■ DATA FOR THIS TASK ■
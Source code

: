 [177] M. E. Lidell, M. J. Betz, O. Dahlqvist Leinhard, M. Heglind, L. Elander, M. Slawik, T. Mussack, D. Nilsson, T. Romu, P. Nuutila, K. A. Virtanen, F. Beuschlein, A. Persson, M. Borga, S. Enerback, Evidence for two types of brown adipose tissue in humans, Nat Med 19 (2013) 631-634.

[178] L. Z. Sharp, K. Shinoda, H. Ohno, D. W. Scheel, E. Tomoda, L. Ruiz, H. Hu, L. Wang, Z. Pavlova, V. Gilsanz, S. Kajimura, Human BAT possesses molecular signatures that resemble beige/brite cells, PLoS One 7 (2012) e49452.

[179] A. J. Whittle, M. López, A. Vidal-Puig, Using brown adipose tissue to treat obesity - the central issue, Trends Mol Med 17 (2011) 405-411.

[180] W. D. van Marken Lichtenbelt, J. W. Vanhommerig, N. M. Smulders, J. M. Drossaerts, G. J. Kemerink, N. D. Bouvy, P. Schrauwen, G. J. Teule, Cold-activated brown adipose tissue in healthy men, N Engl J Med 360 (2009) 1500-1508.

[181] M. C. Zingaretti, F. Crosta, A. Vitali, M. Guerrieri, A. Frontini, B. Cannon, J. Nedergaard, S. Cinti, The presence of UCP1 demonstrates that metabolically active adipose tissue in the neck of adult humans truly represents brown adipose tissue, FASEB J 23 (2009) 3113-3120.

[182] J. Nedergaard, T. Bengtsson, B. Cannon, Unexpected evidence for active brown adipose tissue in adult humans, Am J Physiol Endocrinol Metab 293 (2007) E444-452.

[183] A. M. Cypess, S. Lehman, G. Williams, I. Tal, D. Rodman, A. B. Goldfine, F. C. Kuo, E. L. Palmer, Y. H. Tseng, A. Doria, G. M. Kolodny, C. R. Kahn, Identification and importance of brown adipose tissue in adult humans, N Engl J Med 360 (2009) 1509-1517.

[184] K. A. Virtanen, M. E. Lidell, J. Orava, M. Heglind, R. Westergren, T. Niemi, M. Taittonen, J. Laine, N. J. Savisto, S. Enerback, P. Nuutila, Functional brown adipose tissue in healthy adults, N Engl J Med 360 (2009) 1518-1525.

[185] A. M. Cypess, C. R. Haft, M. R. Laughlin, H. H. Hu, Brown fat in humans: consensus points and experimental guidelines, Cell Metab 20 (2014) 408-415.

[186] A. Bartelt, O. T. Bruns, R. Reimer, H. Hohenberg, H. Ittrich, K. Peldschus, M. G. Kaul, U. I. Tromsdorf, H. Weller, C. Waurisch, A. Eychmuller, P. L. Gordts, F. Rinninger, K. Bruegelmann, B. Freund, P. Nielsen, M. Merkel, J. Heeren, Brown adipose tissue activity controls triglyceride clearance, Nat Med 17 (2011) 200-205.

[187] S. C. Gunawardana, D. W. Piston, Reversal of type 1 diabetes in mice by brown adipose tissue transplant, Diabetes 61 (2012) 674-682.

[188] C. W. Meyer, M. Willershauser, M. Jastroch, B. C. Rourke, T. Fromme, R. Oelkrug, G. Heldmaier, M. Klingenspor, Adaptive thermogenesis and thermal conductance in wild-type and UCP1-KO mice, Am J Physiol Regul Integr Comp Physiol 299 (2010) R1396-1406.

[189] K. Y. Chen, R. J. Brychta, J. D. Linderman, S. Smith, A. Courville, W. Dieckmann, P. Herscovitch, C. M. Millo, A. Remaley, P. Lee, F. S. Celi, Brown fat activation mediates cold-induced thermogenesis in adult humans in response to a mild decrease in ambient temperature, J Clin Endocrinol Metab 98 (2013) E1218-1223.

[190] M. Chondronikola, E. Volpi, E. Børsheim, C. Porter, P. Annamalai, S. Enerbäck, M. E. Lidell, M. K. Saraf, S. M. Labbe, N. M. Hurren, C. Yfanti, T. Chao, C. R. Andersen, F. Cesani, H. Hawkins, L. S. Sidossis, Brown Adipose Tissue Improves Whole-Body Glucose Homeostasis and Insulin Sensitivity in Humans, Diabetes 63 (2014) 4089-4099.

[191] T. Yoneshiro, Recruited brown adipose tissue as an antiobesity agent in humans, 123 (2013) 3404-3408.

■ TASK TO COMPLETE ■
Using the records above as the source, restate each line verbatim.

■ FINAL ANSWER ■
Source code

: [177] M. E. Lidell, M. J. Betz, O. Dahlqvist Leinhard, M. Heglind, L. Elander, M. Slawik, T. Mussack, D. Nilsson, T. Romu, P. Nuutila, K. A. Virtanen, F. Beuschlein, A. Persson, M. Borga, S. Enerback, Evidence for two types of brown adipose tissue in humans, Nat Med 19 (2013) 631-634.

[178] L. Z. Sharp, K. Shinoda, H. Ohno, D. W. Scheel, E. Tomoda, L. Ruiz, H. Hu, L. Wang, Z. Pavlova, V. Gilsanz, S. Kajimura, Human BAT possesses molecular signatures that resemble beige/brite cells, PLoS One 7 (2012) e49452.

[179] A. J. Whittle, M. López, A. Vidal-Puig, Using brown adipose tissue to treat obesity - the central issue, Trends Mol Med 17 (2011) 405-411.

[180] W. D. van Marken Lichtenbelt, J. W. Vanhommerig, N. M. Smulders, J. M. Drossaerts, G. J. Kemerink, N. D. Bouvy, P. Schrauwen, G. J. Teule, Cold-activated brown adipose tissue in healthy men, N Engl J Med 360 (2009) 1500-1508.

[181] M. C. Zingaretti, F. Crosta, A. Vitali, M. Guerrieri, A. Frontini, B. Cannon, J. Nedergaard, S. Cinti, The presence of UCP1 demonstrates that metabolically active adipose tissue in the neck of adult humans truly represents brown adipose tissue, FASEB J 23 (2009) 3113-3120.

[182] J. Nedergaard, T. Bengtsson, B. Cannon, Unexpected evidence for active brown adipose tissue in adult humans, Am J Physiol Endocrinol Metab 293 (2007) E444-452.

[183] A. M. Cypess, S. Lehman, G. Williams, I. Tal, D. Rodman, A. B. Goldfine, F. C. Kuo, E. L. Palmer, Y. H. Tseng, A. Doria, G. M. Kolodny, C. R. Kahn, Identification and importance of brown adipose tissue in adult humans, N Engl J Med 360 (2009) 1509-1517.

[184] K. A. Virtanen, M. E. Lidell, J. Orava, M. Heglind, R. Westergren, T. Niemi, M. Taittonen, J. Laine, N. J. Savisto, S. Enerback, P. Nuutila, Functional brown adipose tissue in healthy adults, N Engl J Med 360 (2009) 1518-1525.

[185] A. M. Cypess, C. R. Haft, M. R. Laughlin, H. H. Hu, Brown fat in humans: consensus points and experimental guidelines, Cell Metab 20 (2014) 408-415.

[186] A. Bartelt, O. T. Bruns, R. Reimer, H. Hohenberg, H. Ittrich, K. Peldschus, M. G. Kaul, U. I. Tromsdorf, H. Weller, C. Waurisch, A. Eychmuller, P. L. Gordts, F. Rinninger, K. Bruegelmann, B. Freund, P. Nielsen, M. Merkel, J. Heeren, Brown adipose tissue activity controls triglyceride clearance, Nat Med 17 (2011) 200-205.

[187] S. C. Gunawardana, D. W. Piston, Reversal of type 1 diabetes in mice by brown adipose tissue transplant, Diabetes 61 (2012) 674-682.

[188] C. W. Meyer, M. Willershauser, M. Jastroch, B. C. Rourke, T. Fromme, R. Oelkrug, G. Heldmaier, M. Klingenspor, Adaptive thermogenesis and thermal conductance in wild-type and UCP1-KO mice, Am J Physiol Regul Integr Comp Physiol 299 (2010) R1396-1406.

[189] K. Y. Chen, R. J. Brychta, J. D. Linderman, S. Smith, A. Courville, W. Dieckmann, P. Herscovitch, C. M. Millo, A. Remaley, P. Lee, F. S. Celi, Brown fat activation mediates cold-induced thermogenesis in adult humans in response to a mild decrease in ambient temperature, J Clin Endocrinol Metab 98 (2013) E1218-1223.

[190] M. Chondronikola, E. Volpi, E. Børsheim, C. Porter, P. Annamalai, S. Enerbäck, M. E. Lidell, M. K. Saraf, S. M. Labbe, N. M. Hurren, C. Yfanti, T. Chao, C. R. Andersen, F. Cesani, H. Hawkins, L. S. Sidossis, Brown Adipose Tissue Improves Whole-Body Glucose Homeostasis and Insulin Sensitivity in Humans, Diabetes 63 (2014) 4089-4099.

[191] T. Yoneshiro, Recruited brown adipose tissue as an antiobesity agent in humans, 123 (2013) 3404-3408.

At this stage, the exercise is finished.